Le nouveau système prendra donc en compte les mutations des formes et des trajectoires d’emploi comme cela a été évoqué lors d’ateliers organisés par Sharers et Workers, France Stratégie et l’Igas, le 16 octobre 2018. Il devrait également unifier les règles sur les points accordés en cas d’enfant ou en cas d’aléas de carrière ou de vie.

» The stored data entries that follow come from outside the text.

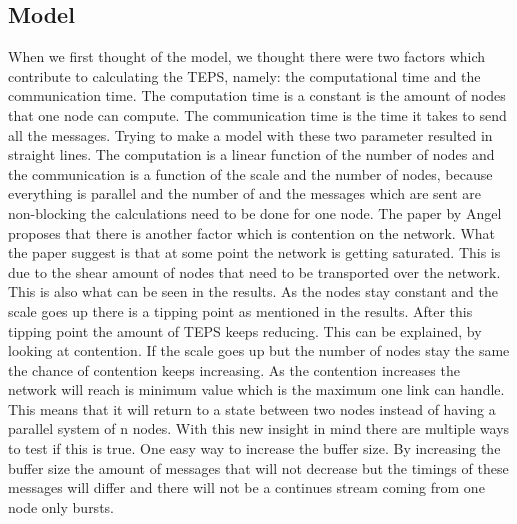 \subsection{Model}
When we first thought of the model, we thought there were two factors which contribute to calculating the TEPS, namely: the computational time and the communication time. The computation time is a constant is the amount of nodes that one node can compute. The communication time is the time it takes to send all the messages. Trying to make a model with these two parameter resulted in straight lines. The computation is a linear function of the number of nodes and the communication is a function of the scale and the number of nodes, because everything is parallel and the number of and the messages which are sent are non-blocking the calculations need to be done for one node. 
The paper by Angel proposes that there is another factor which is contention on the network. What the paper suggest is that at some point the network is getting saturated. This is due to the shear amount of nodes that need to be transported over the network. This is also what can be seen in the results. As the nodes stay constant and the scale goes up there is a tipping point as mentioned in the results. After this tipping point the amount of TEPS keeps reducing. This can be explained, by looking at contention. If the scale goes up but the number of nodes stay the same the chance of contention keeps increasing. As the contention increases the network will reach is minimum value which is the maximum one link can handle. This means that it will return to a state between two nodes instead of having a parallel system of n nodes.
With this new insight in mind there are multiple ways to test if this is true. One easy way to increase the buffer size. By increasing the buffer size the amount of messages that will not decrease but the timings of these messages will differ and there will not be a continues stream coming from one node only bursts.



 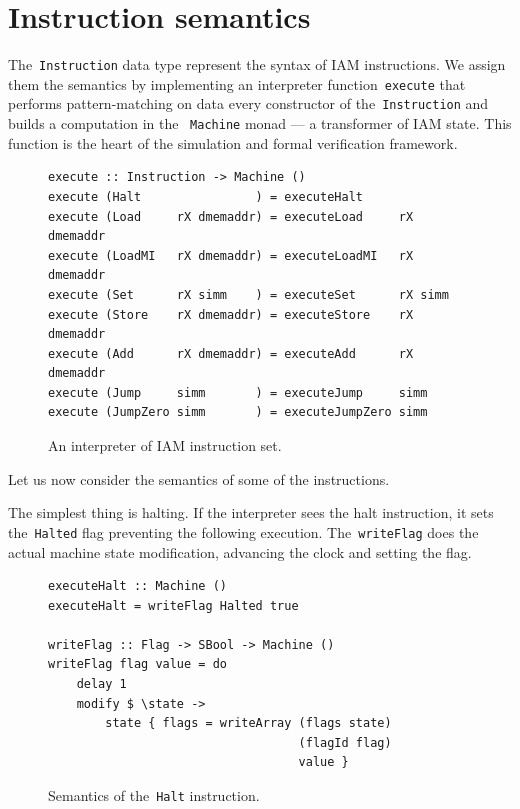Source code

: \section{Instruction semantics}

The~\texttt{Instruction} data type represent the syntax of IAM instructions.
We assign them the semantics by implementing an interpreter
function~\texttt{execute} that performs pattern-matching on data every
constructor of the~\texttt{Instruction} and builds a computation in the
~\texttt{Machine} monad --- a transformer of IAM state. This function
is the heart of the simulation and formal verification framework.

\begin{figure}[H]
\begin{verbatim}
execute :: Instruction -> Machine ()
execute (Halt                ) = executeHalt
execute (Load     rX dmemaddr) = executeLoad     rX dmemaddr
execute (LoadMI   rX dmemaddr) = executeLoadMI   rX dmemaddr
execute (Set      rX simm    ) = executeSet      rX simm
execute (Store    rX dmemaddr) = executeStore    rX dmemaddr
execute (Add      rX dmemaddr) = executeAdd      rX dmemaddr
execute (Jump     simm       ) = executeJump     simm
execute (JumpZero simm       ) = executeJumpZero simm
\end{verbatim}
\caption{An interpreter of IAM instruction set.}
\label{execute}
\end{figure}

Let us now consider the semantics of some of the instructions.

The simplest thing is halting. If the interpreter sees the halt instruction, it
sets the~\texttt{Halted} flag preventing the following execution.
The~\texttt{writeFlag} does the actual machine state modification,
advancing the clock and setting the flag.

\begin{figure}[H]
\begin{verbatim}
executeHalt :: Machine ()
executeHalt = writeFlag Halted true

writeFlag :: Flag -> SBool -> Machine ()
writeFlag flag value = do
    delay 1
    modify $ \state ->
        state { flags = writeArray (flags state)
                                   (flagId flag)
                                   value }
\end{verbatim}
\caption{Semantics of the~\texttt{Halt} instruction.}
\label{haltSemantics}
\end{figure}

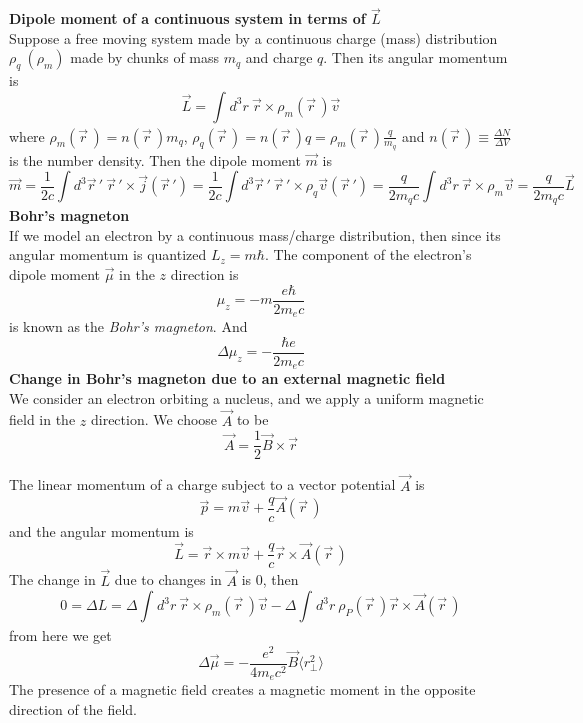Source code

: \documentclass[12pt,a4paper]{article}
\newcommand{\integral}[3]{\int_{#1}^{#2} d #3 \ } %
\begin{document}
\textbf{Dipole moment of a continuous system in terms of $\vec{L}$}\\
Suppose a free moving system made by a continuous charge (mass) distribution $\rho_q \ (\rho_m)$ made by chunks of mass $m_q$ and charge $q$. Then its angular momentum is
\begin{equation}
	\vec{L} = \integral{}{}{^3r} \vec{r} \times \rho_m(\vec{r}\,) \vec{v}
	\end{equation}
where $\rho_m(\vec{r}\,) = n(\vec{r}\,)m_q$, $\rho_q(\vec{r}\,) = n(\vec{r}\,)q = \rho_m(\vec{r}\,) \frac{q}{m_q}$ and $n(\vec{r}\,) \equiv \frac{\Delta N}{\Delta V}$ is the number density. Then the dipole moment $\vec{m}$ is
\begin{equation}
	\vec{m} = \frac{1}{2c} \int d^3 \vec{r}\,' \ \vec{r}\,'\times \vec{j}(\vec{r}\, ') = \frac{1}{2c} \int d^3 \vec{r}\,' \ \vec{r}\,'\times \rho_q\vec{v}(\vec{r}\, ') = \frac{q}{2m_qc}\integral{}{}{^3r} \vec{r}\times \rho_m \vec{v} = \frac{q}{2m_qc} \vec{L}
\end{equation}
\textbf{Bohr's magneton}\\
If we model an electron by a continuous mass/charge distribution, then since its angular momentum is quantized $L_z = m\hbar$. The component of the electron's dipole moment $\vec{\mu}$ in the $z$ direction is
\begin{equation}
	\mu_z = -m \frac{e\hbar}{2m_e c}
\end{equation}
is known as the \textit{Bohr's magneton}. And
\begin{equation}
\Delta \mu_z = -\frac{\hbar e}{2m_e c}
\end{equation}
\textbf{Change in Bohr's magneton due to an external magnetic field}\\
We consider an electron orbiting a nucleus, and we apply a uniform magnetic field in the $z$ direction. We choose $ \vec{A}$ to be
\begin{equation}
	\vec{A} = \frac{1}{2} \vec{B} \times  \vec{r}
\end{equation}

The linear momentum of a charge subject to a vector potential $\vec{A}$ is
\begin{equation}
	\vec{p} = m\vec{v} + \frac{q}{c} \vec{A}(\vec{r}\,)
\end{equation}
and the angular momentum is
\begin{equation}
	\vec{L} = \vec{r}\times m\vec{v} + \frac{q}{c} \vec{r}\times\vec{A}(\vec{r}\,)
\end{equation}
The change in $\vec{L}$ due to changes in $\vec{A}$ is 0, then
\begin{equation}
	0 = \Delta L = \Delta \integral{}{}{^3r} \vec{r} \times \rho_m(\vec{r}\,) \vec{v} -\Delta \integral{}{}{^3r} \rho_P(\vec{r}\,)\vec{r}\times \vec{A}(\vec{r}\,)
\end{equation}
from here we get
\begin{equation}
	\Delta \vec{\mu} = -\frac{e^2}{4m_e c^2} \vec{B}\langle r_{\perp}^2 \rangle
\end{equation}
The presence of a magnetic field creates a magnetic moment in the opposite direction of the field.
\end{document}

… et avec les conditions de travail et la santé

Le nouveau système devrait prendre en compte les spécificités de certaines situations : handicap, carrières longues, métiers pénibles ou dangereux, « dès qu’ils reposent sur des différences objectives », a-t-il été précisé lors de la présentation des orientations. Sera-t-il fait référence aux facteurs de risques professionnels figurant dans le Code du travail ? Comment seront repris les dispositifs visant les salariés handicapés ou les personnes ayant commencé leur activité avant 20 ans ? En tout état de cause, la souplesse éventuelle qui pourrait être apportée avec un régime par points (départs avant, à l’âge légal ou après) reste largement liée à l’état de santé. Ainsi, le rapport « Les seniors, l’emploi et les retraites » (octobre 2018) revient sur le taux d’emploi des seniors. Comme le soulignent les auteurs, Emmanuelle Prouet et Julien Rousselon, « si les Français vivent de plus en plus longtemps, les années de vie supplémentaires ne sont pas uniquement des années de vie en bonne santé : l’espérance de vie sans incapacité à 50 ans est relativement stable depuis le début des années 2000 ». Un sujet qui ne pourra être passé sous silence dans la perspective d’un âge de retraite effectif de plus en plus décalé.

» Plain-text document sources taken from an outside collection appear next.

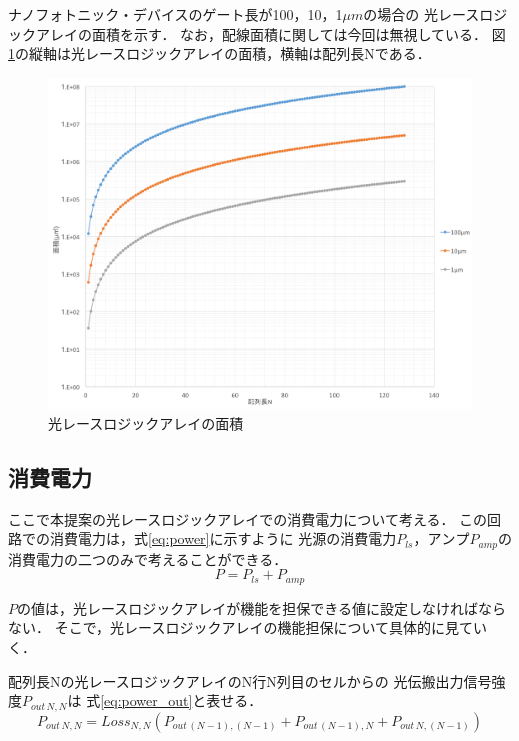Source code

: ナノフォトニック・デバイスのゲート長が100，10，1$\mu m$の場合の
光レースロジックアレイの面積を示す．
なお，配線面積に関しては今回は無視している．
図\ref{fig:nanoArea}の縦軸は光レースロジックアレイの面積，横軸は配列長Nである．
\begin{figure}[t!]
\begin{center}
\includegraphics[keepaspectratio,scale=0.5]{fig/4/nanoArea.png}
\caption{光レースロジックアレイの面積}
\label{fig:nanoArea}
\end{center}
\end{figure}

\subsection{消費電力}
ここで本提案の光レースロジックアレイでの消費電力について考える．
この回路での消費電力は，式\ref{eq:power}に示すように
$光源の消費電力P_{ls}$，$アンプP_{amp}$の消費電力の二つのみで考えることができる．
\begin{equation}
P=P_{ls}+P_{amp}
\label{eq:power}
\end{equation}

$P$の値は，光レースロジックアレイが機能を担保できる値に設定しなければならない．
そこで，光レースロジックアレイの機能担保について具体的に見ていく．

配列長Nの光レースロジックアレイのN行N列目のセルからの
光伝搬出力信号強度$P_{out\,N,N}$は
式\ref{eq:power_out}と表せる．
\begin{equation}
P_{out\,N,N}=Loss_{N,N}(P_{out\,(N-1),(N-1)}+P_{out\,(N-1),N}+P_{out\,N,(N-1)})
\label{eq:power_out}
\end{equation}

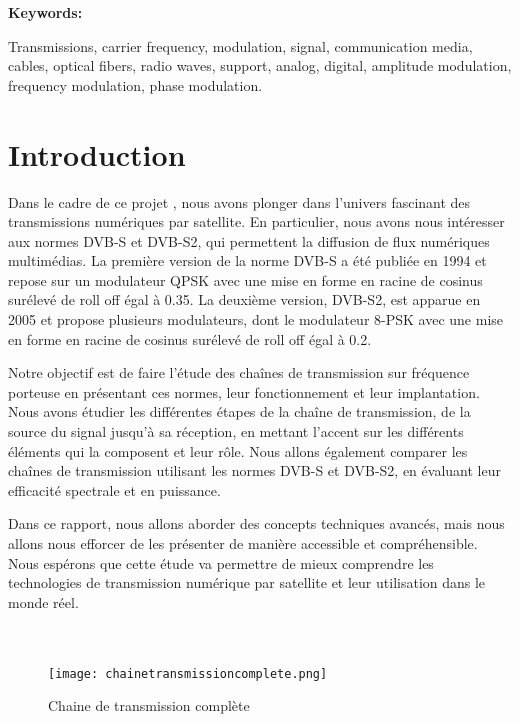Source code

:\documentclass[11pt]{article}
\begin{document}
{\bfseries Keywords:}

Transmissions, carrier frequency, modulation, signal, communication media, cables, optical fibers, radio waves, support, analog, digital, amplitude modulation, frequency modulation, phase modulation.

\newpage
\tableofcontents
\listoffigures

\newpage
\section{Introduction}

Dans le cadre de ce projet , nous avons plonger dans l'univers fascinant des transmissions numériques par satellite. En particulier, nous avons nous intéresser aux normes DVB-S et DVB-S2, qui permettent la diffusion de flux numériques multimédias. La première version de la norme DVB-S a été publiée en 1994 et repose sur un modulateur QPSK avec une mise en forme en racine de cosinus surélevé de roll off égal à 0.35. La deuxième version, DVB-S2, est apparue en 2005 et propose plusieurs modulateurs, dont le modulateur 8-PSK avec une mise en forme en racine de cosinus surélevé de roll off égal à 0.2.

Notre objectif est de faire l'étude des chaînes de transmission sur fréquence porteuse en présentant ces normes, leur fonctionnement et leur implantation. Nous avons étudier les différentes étapes de la chaîne de transmission, de la source du signal jusqu'à sa réception, en mettant l'accent sur les différents éléments qui la composent et leur rôle. Nous allons également comparer les chaînes de transmission utilisant les normes DVB-S et DVB-S2, en évaluant leur efficacité spectrale et en puissance.

Dans ce rapport, nous allons aborder des concepts techniques avancés, mais nous allons nous efforcer de les présenter de manière accessible et compréhensible. Nous espérons que cette étude va permettre de mieux comprendre les technologies de transmission numérique par satellite et leur utilisation dans le monde réel.\\\\\\

\begin{figure}[ht!]
    \centering
    \texttt{[image: chainetransmissioncomplete.png]}
    \caption{Chaine de transmission complète \label{fig : chainetransmissioncomplete}}
\end{figure}
\end{document}
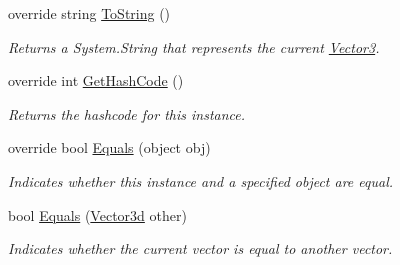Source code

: \begin{DoxyCompactItemize}
override string \hyperlink{struct_open_t_k_1_1_vector3d_ab3abad1c646b9c5952867f4d9bea077a}{To\-String} ()
\begin{DoxyCompactList}\small\item\em Returns a System.\-String that represents the current \hyperlink{struct_open_t_k_1_1_vector3}{Vector3}. \end{DoxyCompactList}\item 
override int \hyperlink{struct_open_t_k_1_1_vector3d_a3b7f65557039ff2ee2586686ee8ded4a}{Get\-Hash\-Code} ()
\begin{DoxyCompactList}\small\item\em Returns the hashcode for this instance. \end{DoxyCompactList}\item 
override bool \hyperlink{struct_open_t_k_1_1_vector3d_ac93f701e73a3b72deb2df5bca6bd83cc}{Equals} (object obj)
\begin{DoxyCompactList}\small\item\em Indicates whether this instance and a specified object are equal. \end{DoxyCompactList}\item 
bool \hyperlink{struct_open_t_k_1_1_vector3d_a999d83b4d83ce030026d7c59e895d002}{Equals} (\hyperlink{struct_open_t_k_1_1_vector3d}{Vector3d} other)
\begin{DoxyCompactList}\small\item\em Indicates whether the current vector is equal to another vector.\end{DoxyCompactList}\end{DoxyCompactItemize}
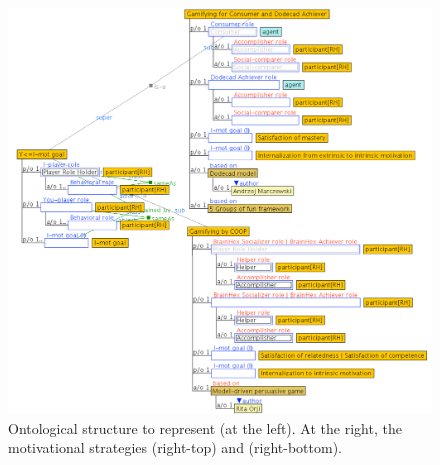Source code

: \begin{figure}[!htbp]
 \caption[Ontological structure to represent individual motivational strategy]{Ontological structure to represent  (at the left). At the right, the motivational strategies  (right-top) and  (right-bottom).}
 \label{fig:ontological-structure-individual-motivational-strategy}
 \centering
 \includegraphics[width=1\textwidth]{images/chap-ontogacles1/ontological-structure-individual-motivational-strategy.png}
 \fautor
\end{figure}

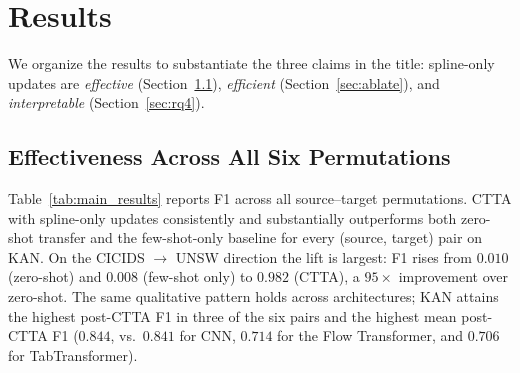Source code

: \documentclass[10pt, conference, letterpaper]{IEEEtran}
\begin{document}
\section{Results}
\label{sec:results}

We organize the results to substantiate the three claims in the title: spline-only updates are \emph{effective} (Section~\ref{sec:eff}), \emph{efficient} (Section~\ref{sec:ablate}), and \emph{interpretable} (Section~\ref{sec:rq4}).

\subsection{Effectiveness Across All Six Permutations}
\label{sec:eff}

Table~\ref{tab:main_results} reports F1 across all source--target permutations. CTTA with spline-only updates consistently and substantially outperforms both zero-shot transfer and the few-shot-only baseline for every (source, target) pair on KAN. On the CICIDS $\to$ UNSW direction the lift is largest: F1 rises from $0.010$ (zero-shot) and $0.008$ (few-shot only) to $0.982$ (CTTA), a $95\times$ improvement over zero-shot. The same qualitative pattern holds across architectures; KAN attains the highest post-CTTA F1 in three of the six pairs and the highest mean post-CTTA F1 ($0.844$, vs.\ $0.841$ for CNN, $0.714$ for the Flow Transformer, and $0.706$ for TabTransformer).
\end{document}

1 461 euros de pension en moyenne

La direction de la recherche, des études, de l’évaluation et des statistiques (Drees), Les retraités et les retraites, édition 2018, donne une vue d’ensemble sur le paysage des retraites, tous régimes confondus. Fin 2016, 16,1 millions de personnes ont une retraite de droit direct. Soit plus de 17 millions de personnes en comptant celles qui bénéficient de droits dérivés. Fin 2016, l’âge moyen de départ est de 61 ans et 10 mois (au lieu de 60 ans et 6 mois en 2010). Sur le niveau des pensions, la Drees indique un montant moyen de droit direct de 1 461 euros, avec un écart qui reste important entre les femmes (1 091 euros) et les hommes (1 891 euros). Cet écart est en partie compensé par le versement de pension de réversion, dont bénéficient majoritairement les femmes, mais il reste de l’ordre de 29 %. Autant dire que les questions de parcours de vie et d’égalité professionnelle restent incontournables.

Par ailleurs, la Drees fait état d’une diminution du taux de remplacement par rapport au dernier salaire.

L’étude souligne que les retraites et l’invalidité sont le premier poste de dépenses de la protection sociale (308 milliards d’euros en 2016) et relève également la faible place de la retraite supplémentaire : 2 % du total des prestations de retraite.